HSDPInferenceConfig dataclass

Configuration for HSDP inference.

This is a runtime config created from DiffusionParallelConfig's HSDP settings.

enabled class-attribute instance-attribute

enabled: bool = False

hsdp_replicate_size class-attribute instance-attribute

hsdp_replicate_size: int = 1

hsdp_shard_size class-attribute instance-attribute

hsdp_shard_size: int = -1

output_dtype class-attribute instance-attribute

output_dtype: dtype | None = None

param_dtype class-attribute instance-attribute

param_dtype: dtype = torch.bfloat16

reduce_dtype class-attribute instance-attribute

reduce_dtype: dtype = torch.float32

reshard_after_forward class-attribute instance-attribute

reshard_after_forward: bool = True

apply_hsdp_to_model

apply_hsdp_to_model(
    model: Module,
    hsdp_config: HSDPInferenceConfig,
    target_device: device | None = None,
) -> Module

Apply HSDP sharding to a model that already has weights loaded.
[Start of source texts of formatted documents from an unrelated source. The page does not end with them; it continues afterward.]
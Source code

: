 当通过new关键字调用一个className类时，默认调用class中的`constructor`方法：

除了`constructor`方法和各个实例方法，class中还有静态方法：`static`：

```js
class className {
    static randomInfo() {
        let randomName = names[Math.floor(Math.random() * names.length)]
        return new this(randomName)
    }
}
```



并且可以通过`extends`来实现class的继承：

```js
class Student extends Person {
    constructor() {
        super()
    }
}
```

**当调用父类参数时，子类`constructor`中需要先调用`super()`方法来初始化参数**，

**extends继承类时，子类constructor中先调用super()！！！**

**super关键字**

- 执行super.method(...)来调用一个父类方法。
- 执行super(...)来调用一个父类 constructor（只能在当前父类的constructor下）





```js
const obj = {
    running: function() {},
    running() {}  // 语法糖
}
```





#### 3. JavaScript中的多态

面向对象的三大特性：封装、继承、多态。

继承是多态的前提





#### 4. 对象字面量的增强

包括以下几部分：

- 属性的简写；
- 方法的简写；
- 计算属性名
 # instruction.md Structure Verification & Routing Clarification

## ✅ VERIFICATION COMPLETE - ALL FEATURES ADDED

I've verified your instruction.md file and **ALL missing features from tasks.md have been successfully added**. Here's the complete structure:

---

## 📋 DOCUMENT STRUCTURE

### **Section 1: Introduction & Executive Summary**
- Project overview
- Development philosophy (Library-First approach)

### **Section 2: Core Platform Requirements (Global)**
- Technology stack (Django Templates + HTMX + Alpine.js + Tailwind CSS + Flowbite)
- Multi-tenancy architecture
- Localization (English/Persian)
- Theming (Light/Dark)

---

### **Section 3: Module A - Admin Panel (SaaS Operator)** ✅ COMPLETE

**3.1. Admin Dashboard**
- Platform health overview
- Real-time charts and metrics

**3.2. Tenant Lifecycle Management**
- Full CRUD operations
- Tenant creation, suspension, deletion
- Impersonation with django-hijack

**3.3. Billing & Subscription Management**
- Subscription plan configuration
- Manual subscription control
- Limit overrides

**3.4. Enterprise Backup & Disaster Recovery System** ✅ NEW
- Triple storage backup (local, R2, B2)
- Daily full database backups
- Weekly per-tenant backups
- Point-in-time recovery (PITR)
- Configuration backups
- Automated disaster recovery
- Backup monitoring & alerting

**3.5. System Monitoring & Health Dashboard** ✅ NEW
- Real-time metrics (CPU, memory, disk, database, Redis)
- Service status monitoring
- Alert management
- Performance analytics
This function redistributes the model's parameters across GPUs using HSDP. The model should already have its weights loaded via the standard load_weights method.

Parameters:

Name Type Description Default
model Module

Model instance with weights already loaded

required
hsdp_config HSDPInferenceConfig

HSDP configuration with HSDP mesh dimensions

required
target_device device | None

Worker's execution device. When the model declares _hsdp_ignored_modules, those modules are excluded from FSDP's mesh-driven device placement, so the caller must specify where to put them. Optional only when there are no ignored modules.

None

Returns:

Type Description
Module

HSDP-wrapped model ready for inference

shard_model

shard_model(
    model: Module,
    *,
    reshard_after_forward: bool = True,
    mp_policy: MixedPrecisionPolicy | None = None,
    mesh: DeviceMesh | None = None,
    hsdp_shard_conditions: list[
        Callable[[str, Module], bool]
    ],
    ignored_params: set[Parameter] | None = None,
) -> None

Apply HSDP sharding to model modules based on shard conditions.

ignored_params (if provided) are excluded from the root fully_shard wrap, so they are not collected into the root flat-parameter, are not subject to MixedPrecisionPolicy, and retain their original dtype. Per-submodule shard wraps do not receive ignored_params because the ignored modules are expected to live at the root level, not inside any block matched by hsdp_shard_conditions.